AIM OF THE EXERCISE: Leaving the images behind, copy every line of the records exactly.

TASK DATA:
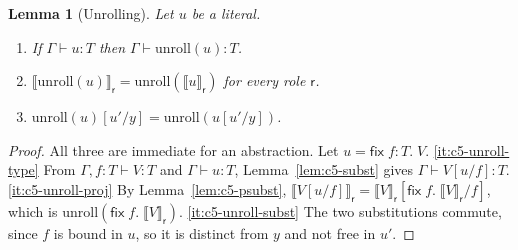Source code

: \documentclass[11pt]{report}
\theoremstyle{plain}
\newtheorem{lemma}[theorem]{Lemma}
\theoremstyle{definition}
\theoremstyle{remark}
\newcommand{\kw}[1]{\mathsf{#1}}
\newcommand{\rr}{\mathsf{r}}
\newcommand{\proj}[2]{\llbracket #1 \rrbracket_{#2}}
\newcommand{\cfix}[3]{\kw{fix}\;#1{:}#2.\;#3}
\newcommand{\nfix}[2]{\kw{fix}\;#1.\;#2}
\newcommand{\unroll}[1]{\mathrm{unroll}(#1)}
\begin{document}
\begin{lemma}[Unrolling]\label{lem:c5-unroll}
  Let $u$ be a literal.
  \begin{enumerate}[label=(\roman*),nosep]
  \item\label{it:c5-unroll-type} If $\Gamma\vdash u:T$ then $\Gamma\vdash\unroll{u}:T$.
  \item\label{it:c5-unroll-proj} $\proj{\unroll{u}}{\rr}=\unroll{\proj{u}{\rr}}$ for every role $\rr$.
  \item\label{it:c5-unroll-subst} $\unroll{u}[u'/y]=\unroll{u[u'/y]}$.
  \end{enumerate}
\end{lemma}
\begin{proof}
  All three are immediate for an abstraction.  Let $u=\cfix{f}{T}{V}$.
  \ref{it:c5-unroll-type} From $\Gamma,f{:}T\vdash V:T$ and
  $\Gamma\vdash u:T$, Lemma~\ref{lem:c5-subst} gives $\Gamma\vdash V[u/f]:T$.
  \ref{it:c5-unroll-proj} By Lemma~\ref{lem:c5-psubst},
  $\proj{V[u/f]}{\rr}=\proj{V}{\rr}[\nfix{f}{\proj{V}{\rr}}/f]$, which is
  $\unroll{\nfix{f}{\proj{V}{\rr}}}$.
  \ref{it:c5-unroll-subst} The two substitutions commute, since $f$ is bound
  in $u$, so it is distinct from $y$ and not free in $u'$.
\end{proof}
\end{document}
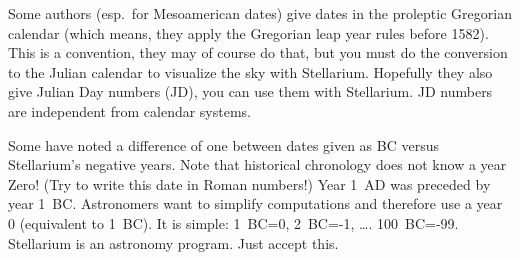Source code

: Some authors (esp.\ for Mesoamerican dates) give dates in the proleptic Gregorian calendar 
(which means, they apply the Gregorian leap year rules before 1582). This is a convention, they may of course do that, 
but you must do the conversion to the Julian calendar to visualize the sky with Stellarium. 
Hopefully they also give Julian Day numbers (JD), you can use them with Stellarium. 
JD numbers are independent from calendar systems. 

Some have noted a difference of one between dates given as BC versus Stellarium's negative years. 
Note that historical chronology does not know a year Zero! (Try to write this date in Roman numbers!) 
Year 1~AD was preceded by year 1~BC. Astronomers want to simplify computations and therefore 
use a year 0 (equivalent to 1~BC). It is simple: 1~BC=0, 2~BC=-1, \ldots. 100~BC=-99. 
Stellarium is an astronomy program. Just accept this.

TASK ANSWER:
Source code

: \documentclass[11pt]{report}
\theoremstyle{plain}
\newtheorem{lemma}[theorem]{Lemma}
\theoremstyle{definition}
\theoremstyle{remark}
\newcommand{\kw}[1]{\mathsf{#1}}
\newcommand{\rr}{\mathsf{r}}
\newcommand{\proj}[2]{\llbracket #1 \rrbracket_{#2}}
\newcommand{\cfix}[3]{\kw{fix}\;#1{:}#2.\;#3}
\newcommand{\nfix}[2]{\kw{fix}\;#1.\;#2}
\newcommand{\unroll}[1]{\mathrm{unroll}(#1)}
\begin{document}
\begin{lemma}[Unrolling]\label{lem:c5-unroll}
  Let $u$ be a literal.
  \begin{enumerate}[label=(\roman*),nosep]
  \item\label{it:c5-unroll-type} If $\Gamma\vdash u:T$ then $\Gamma\vdash\unroll{u}:T$.
  \item\label{it:c5-unroll-proj} $\proj{\unroll{u}}{\rr}=\unroll{\proj{u}{\rr}}$ for every role $\rr$.
  \item\label{it:c5-unroll-subst} $\unroll{u}[u'/y]=\unroll{u[u'/y]}$.
  \end{enumerate}
\end{lemma}
\begin{proof}
  All three are immediate for an abstraction.  Let $u=\cfix{f}{T}{V}$.
  \ref{it:c5-unroll-type} From $\Gamma,f{:}T\vdash V:T$ and
  $\Gamma\vdash u:T$, Lemma~\ref{lem:c5-subst} gives $\Gamma\vdash V[u/f]:T$.
  \ref{it:c5-unroll-proj} By Lemma~\ref{lem:c5-psubst},
  $\proj{V[u/f]}{\rr}=\proj{V}{\rr}[\nfix{f}{\proj{V}{\rr}}/f]$, which is
  $\unroll{\nfix{f}{\proj{V}{\rr}}}$.
  \ref{it:c5-unroll-subst} The two substitutions commute, since $f$ is bound
  in $u$, so it is distinct from $y$ and not free in $u'$.
\end{proof}
\end{document}
Source code

: Some authors (esp.\ for Mesoamerican dates) give dates in the proleptic Gregorian calendar 
(which means, they apply the Gregorian leap year rules before 1582). This is a convention, they may of course do that, 
but you must do the conversion to the Julian calendar to visualize the sky with Stellarium. 
Hopefully they also give Julian Day numbers (JD), you can use them with Stellarium. 
JD numbers are independent from calendar systems. 

Some have noted a difference of one between dates given as BC versus Stellarium's negative years. 
Note that historical chronology does not know a year Zero! (Try to write this date in Roman numbers!) 
Year 1~AD was preceded by year 1~BC. Astronomers want to simplify computations and therefore 
use a year 0 (equivalent to 1~BC). It is simple: 1~BC=0, 2~BC=-1, \ldots. 100~BC=-99. 
Stellarium is an astronomy program. Just accept this.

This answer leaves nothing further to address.